REPUBLIKA.CO.ID, KAIRO -- Ketua Parlemen Mesir, Ali Abdel Aal, menyandingkan Presiden Mesir Abdel Fattah el-Sisi dengan pemimpin Nazi Jerman Adolf Hitler. Penyandingan itu tak dilakukan untuk menghina Sisi, melainkan memuji apa yang telah dilakukan dan dibangunnya untuk Mesir.
Dalam pidatonya di parlemen, Aal tak menampik bahwa Hitler adalah seorang pemimpin tiran. “Orang ini melakukan banyak kejahatan dan tidak ada cara saya bisa memuji dia. Pujian saya adalah untuk infrastruktur yang dia bangun yang Jerman unggul olehnya, yang dicapai orang-orang Jerman, dan adalah model unik infrastruktur dalam skala global,” kata dia, dikutip laman Al Araby, Kamis (3/10).
Aal pun meminta anggota parlemen untuk berdiri diam selama satu menit untuk menunjukkan rasa hormat kepada Sisi. Kendati demikian, dia tetap melayangkan kritik kepada pemerintah. “Masalahnya adalah bahwa kita memiliki presiden yang melompat untuk mencapai tujuan dan pemerintahan yang berjalan dengan satu kaki,” ucapnya.
“Membangun negara di masa transisi membutuhkan tindakan keras. Kita tidak memiliki kemewahan untuk berbeda satu sama lain. Rakyat Mesir dituntut untuk berdiri di belakang kepemimpinan politik mereka, karena tidak ada negara yang dapat maju tanpa infrastruktur yang kuat,” ujarnya.
Komentar Aal itu menuai kritik dan protes keras dari rakyat Mesir. Terutama dari mereka yang tela berpartisipasi dalam demonstrasi anti-Sisi. Sejak 20 September lalu, ratusan warga Mesir turun ke jalan dan menuntut Sisi mundur dari jabatannya sebagai presiden. Aksi itu dilakukan setelah pengusaha Mesir yang diasingkan, sekaligus mantan kontraktor militer, Mohammed Ali mengunggah sebuah video di akun Facebook-nya.
Dalam video itu Ali menyebut Sisi dan para pembantunya menghambur-hamburkan dana publik, termasuk untuk membangun istana dan vila presiden. Dia pun menuding praktik korupsi di tubuh pemerintahan merajalela. Oleh sebab itu Ali mengapresiasi warga Mesir yang turun ke jalan untuk menuntut Sisi mundur dari jabatannya.

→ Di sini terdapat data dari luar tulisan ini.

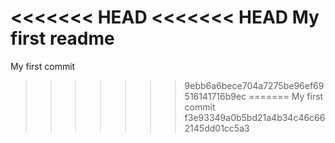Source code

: <<<<<<< HEAD
<<<<<<< HEAD
My first readme
=======
My first commit
>>>>>>> 9ebb6a6bece704a7275be96ef69516141716b9ec
=======
My first commit
>>>>>>> f3e93349a0b5bd21a4b34c46c662145dd01cc5a3
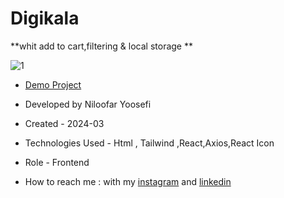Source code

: # Digikala

**whit add to cart,filtering & local storage **


![1](https://github.com/user-attachments/assets/e6cdb82c-e512-494e-8524-175a9b7c47bc)



- [Demo Project](https://vercel.com/new/niloofars-projects-15a89d61/success?developer-id=&external-id=&redirect-url=&branch=main&deploymentUrl=digi-kala-l5glqi4w7-niloofars-projects-15a89d61.vercel.app&projectName=digi-kala&s=https%3A%2F%2Fgithub.com%2Fniloufar-yousefi%2FDigi-kala&gitOrgLimit=&hasTrialAvailable=1&totalProjects=1&slug=app-future&slug=en-US&slug=new&slug=niloofars-projects-15a89d61&slug=success)

- Developed by Niloofar Yoosefi

- Created - 2024-03

- Technologies Used - Html , Tailwind ,React,Axios,React Icon


- Role - Frontend

- How to reach me : with my [instagram](https://github.com/niloufar-yousefi) and [linkedin](https://www.linkedin.com/in/niloofar-yoosefikhorram-242742143/)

"Ini adalah revolusi rakyat. Kita harus terhubung bersama sebagai satu dan mengorganisasi turun ke alun-alun," ujar Ali.
Mesir dilaporkan telah menangkap dan menahan lebih dari 2.000 orang, termasuk pengacara, aktivis HAM, aktivis politik, dan akademisi yang berpartisipasi dalam aksi demonstrasi anti-Sisi pada 20-21 September. Mahienoue El-Masry termasuk di antara mereka yang ditahan.
Dia adalah aktivis sekaligus pengacara HAM. El-Masry pernah memperoleh menerima Ludovic Trarieux Award, yakni sebuah penghargaan tahunan yang diberikan kepada seorang pengacara untuk kontribusinya dalam bidang HAM.
Komisioner Tinggi PBB untuk HAM Michelle Bachelet telah mengutarakan keprihatinan atas penangkapan para demonstran, termasuk aktivis, akademisi, dan pengacara. Dia mendesak otoritas Mesir menghormati pengunjuk rasa.
“Saya mendesak pihak berwenang untuk secara radikal mengubah pendekatan mereka terhadap setiap protes di masa mendatang, termasuk yang mungkin terjadi hari ini,” kata Bachelet dalam sebuah pernyataan pada 27 September lalu, dikutip Anadolu Agency.
Dia berharap para demonstran yang ditangkap dan ditahan dapat segera dibebaskan. “Semua yang ditangkap dan ditahan hanya karena menggunakan hak-hak mereka harus segera dibebaskan. Mereka juga memiliki hak untuk mengekspresikan pendapat mereka di media sosial,” ucapnya.
Bachelet mengingatkan bahwa hukum internasional menjamin hak individu untuk melakukan aksi unjuk rasa damai. “Mereka seharusnya tidak pernah ditahan, apalagi dituding melakukan pelanggaran serius hanya karena menjalankan hak-hak itu,” ujarnya.